The Caliphate or the Grand Imamate
- Author: Sāyyīd Rāshīd Rīdā
- Original title: الخلافة أو الإمامة العظمى (Al-Khilafa aw al-Imama al-ʿUzma)
- Language: Arabic
- Subject: Islamic State, Islamic Khilafa and Islamism
- Publication date: 1923
- Publication place: Egypt

= The Caliphate or the Supreme Imamate (book) =

Islamic political treatise by Sayyid Rashid Rida (1923)
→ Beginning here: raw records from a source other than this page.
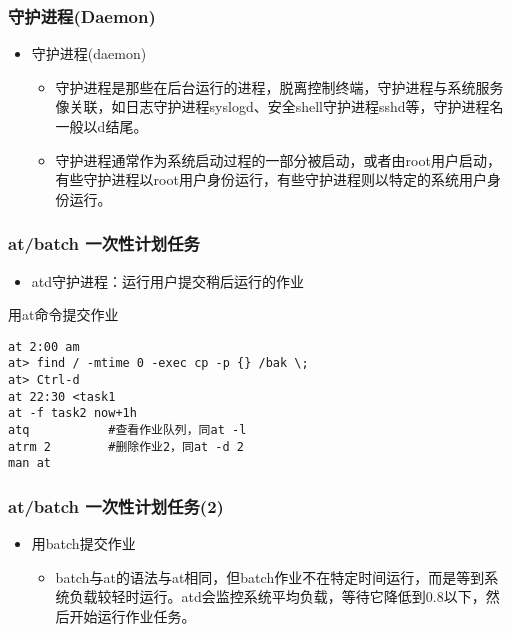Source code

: \documentclass[xcolor=svgnames,presentation]{beamer}
\begin{document}
\begin{frame}
\frametitle{守护进程(Daemon)}
\label{sec-3-1-8}
\begin{itemize}

\item 守护进程(daemon)
\label{sec-3-1-8-1}%
\begin{itemize}

\item 守护进程是那些在后台运行的进程，脱离控制终端，守护进程与系统服务像关联，如日志守护进程syslogd、安全shell守护进程sshd等，守护进程名一般以d结尾。
\label{sec-3-1-8-1-1}%

\item 守护进程通常作为系统启动过程的一部分被启动，或者由root用户启动，有些守护进程以root用户身份运行，有些守护进程则以特定的系统用户身份运行。
\label{sec-3-1-8-1-2}%
\end{itemize} %
\end{itemize} %
\end{frame}
\begin{frame}[fragile]
\frametitle{at/batch 一次性计划任务}
\label{sec-3-1-9}
\begin{itemize}

\item atd守护进程：运行用户提交稍后运行的作业
\label{sec-3-1-9-1}%
\end{itemize} %
\begin{exampleblock}{用at命令提交作业}
\label{sec-3-1-9-2}


\begin{verbatim}
at 2:00 am
at> find / -mtime 0 -exec cp -p {} /bak \;
at> Ctrl-d
at 22:30 <task1
at -f task2 now+1h
atq           #查看作业队列，同at -l
atrm 2        #删除作业2，同at -d 2
man at
\end{verbatim}
\end{exampleblock}
\end{frame}
\begin{frame}
\frametitle{at/batch 一次性计划任务(2)}
\label{sec-3-1-10}
\begin{itemize}

\item 用batch提交作业
\label{sec-3-1-10-1}%
\begin{itemize}

\item batch与at的语法与at相同，但batch作业不在特定时间运行，而是等到系统负载较轻时运行。atd会监控系统平均负载，等待它降低到0.8以下，然后开始运行作业任务。
\label{sec-3-1-10-1-1}%
\end{itemize} %
\end{itemize} %
\end{frame}
\end{document}
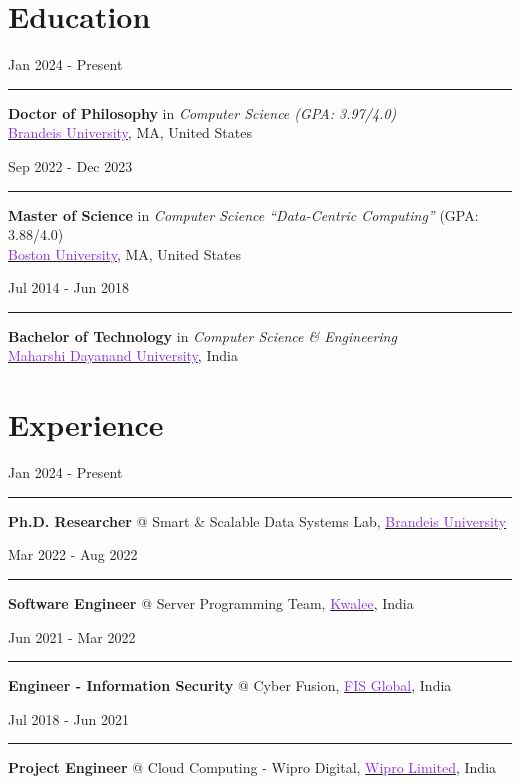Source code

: \documentclass[11pt,a4paper,calibri]{moderncv}
\newcommand{\edu}[2]{
  \noindent
  \begin{minipage}[c]{0.18\textwidth} \hfill #1 \end{minipage}%
  \hspace{0.01\textwidth}
  \begin{minipage}[c]{0.02\textwidth} \textcolor{gray}{\rule{1pt}{0.8cm}} \end{minipage}%
  \begin{minipage}[c]{0.76\textwidth} \raggedright{#2} \end{minipage}%
}
\newcommand{\experience}[2]{
    \noindent
          \begin{minipage}[c]{0.185\textwidth} \begin{flushright} #1 \end{flushright} \end{minipage}%
          \hspace{0.01\textwidth}
          \begin{minipage}[c]{0.02\textwidth} \textcolor{gray}{\rule{1pt}{0.4cm}} \end{minipage}%
          \begin{minipage}[c]{0.755\textwidth} \raggedright{#2} \end{minipage}%
}
\begin{document}
\makecvtitle{}
\vspace{-48pt}

\section{Education}
\edu {Jan 2024 \-- Present}{
    \textbf{Doctor of Philosophy} in \textit{Computer Science (GPA: 3.97/4.0)}\\
    \href{https://www.brandeis.edu/}{\textcolor{blueviolet}{Brandeis University}}, MA, United States
}

\mediumspace{}

\edu{Sep 2022 \-- Dec 2023}
{
	\textbf{Master of Science} in \textit{Computer Science ``Data-Centric Computing''} (GPA: 3.88/4.0)\\
	\href{https://www.bu.edu/}{\textcolor{blueviolet}{Boston University}}, MA, United States
}

\mediumspace{}

\edu{Jul 2014 \-- Jun 2018}
{
	\textbf{Bachelor of Technology} in \textit{Computer Science \& Engineering}\\
	\href{https://mdu.ac.in/}{\textcolor{blueviolet}{Maharshi Dayanand University}}, India
}

\vspace{-1em}
\section{Experience}
\vspace{-0.3em}
\experience{Jan 2024 \-- Present}{
	\textbf{Ph.D. Researcher} @ Smart \& Scalable Data Systems Lab, \href{https://www.brandeis.edu/}{\textcolor{blueviolet}{Brandeis University}}
}
\mediumspace{}

\experience{Mar 2022 \-- Aug 2022}{
	\textbf{Software Engineer} @ Server Programming Team, \href{https://www.kwalee.com/}{\textcolor{blueviolet}{Kwalee}}, India
}
\mediumspace{}

\experience{Jun 2021 \-- Mar 2022}{
	\textbf{Engineer \-- Information Security} @ Cyber Fusion, \href{https://www.fisglobal.com/en}{\textcolor{blueviolet}{FIS Global}}, India
}
\mediumspace{}

\experience{Jul 2018 \-- Jun 2021}{
	\textbf{Project Engineer} @ Cloud Computing - Wipro Digital, \href{https://www.wipro.com/}{\textcolor{blueviolet}{Wipro Limited}}, India
}
\end{document}
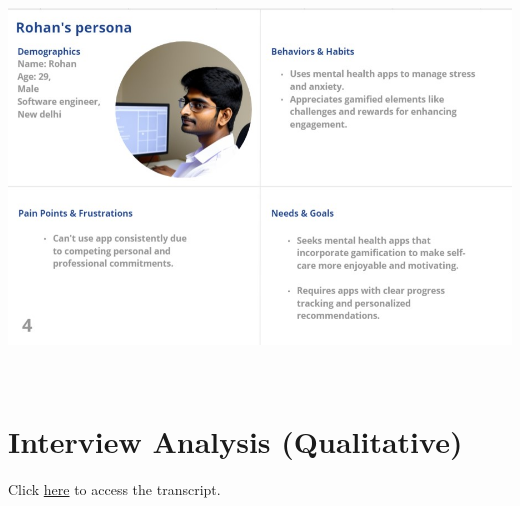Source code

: \documentclass[manuscript,screen,review]{acmart}
\begin{document}
    \includegraphics[width=6.26806in,height=4.19722in]{vertopal.com_Personas/vertopal_68c5e293405b4e92b3a0f3d4afe53fc3/media/image4.jpeg}


\newline


\section{Interview Analysis (Qualitative)}
Click \href{https://docs.google.com/document/d/1MPaA-0VwmMxalHK1cTz1QMZmGF4sPHEAJa-ONISMrXk/edit}{here} to access the transcript.
\end{document}
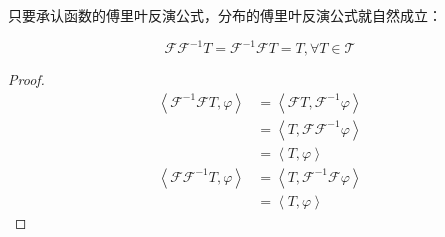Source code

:只要承认函数的傅里叶反演公式，分布的傅里叶反演公式就自然成立：\begin{theorem}[分布的傅里叶反演公式]
    \[\mathcal{F} \mathcal{F} ^{-1}T=\mathcal{F} ^{-1}\mathcal{F} T=T,\forall T\in\mathcal{T}\]
\end{theorem}
\begin{proof}
    \begin{align*}
    \left\langle \mathcal{F} ^{-1}\mathcal{F} T,\varphi\right\rangle & =\left\langle \mathcal{F} T,\mathcal{F} ^{-1}\varphi\right\rangle \\
                                                          & =\left\langle T,\mathcal{F} \mathcal{F} ^{-1}\varphi\right\rangle \\
                                                          & =\left\langle T,\varphi\right\rangle                              \\
    \left\langle \mathcal{F} \mathcal{F} ^{-1}T,\varphi\right\rangle & =\left\langle T,\mathcal{F} ^{-1}\mathcal{F} \varphi\right\rangle \\
                                                          & =\left\langle T,\varphi\right\rangle
\end{align*}
\end{proof}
Al-Khilafa aw al-Imama al-ʿUzma (الخلافة أو الإمامة العظمى) is an Islamic political treatise published by Syro-Egyptian Salafi Islamist theologian Rashid Rida in 1923. The book initially had appeared as a series of articles in Rida's Al-Manar Islamic magazine throughout the winter of 1922–23 during the tumultuous events of the abolition of Ottoman Sultanate. The book became the first substantial Islamic scholarly treatise of the 20th century which elucidated the theological basis of a Khilafah and advocated the religious obligation of establishing a pan-Islamic supra-state. The treatise gave an in-depth explanation of the governance and working of the Caliphate system through precedents from Islamic history and decried the newly emerging trends that downplayed the orthodox Sunni doctrines on Caliphate; and equated the absence of Islamic state with the era of Jahiliyya (pre-Islamic ignorance). Rida produced the theoretical framework for an international Islamic order that enforced Sharia (Islamic laws), cementing his scholarly status as "the founding theoretician" for Islamist and Jihadist movements of the contemporary era.

In the book, Rida postulated that the Islamic State should ideally be headed by a Mujtahid. The Caliph should enforce the laws of the Islamic Imamate/Caliphate based upon Quran, Hadith and the precedents from the four Rashidun Caliphs. Qualified Ulama (Islamic scholars) have the responsibility to aid the government in this task, with the power to constantly evaluate and correct the Caliph and are obliged to act as the moral guardians of the Islamic order. So long as the elected Caliph rules in accordance with Islamic principles and justice, all Muslims are obliged to obey and unite behind him. The establishment of the ideal Caliphate was outlined as a deep-rooted visionary programme. In the absence of the ideal Caliphate, Muslims are obliged to form a "caliphate of necessity", an Islamic state that didn't satisfy the above stipulations.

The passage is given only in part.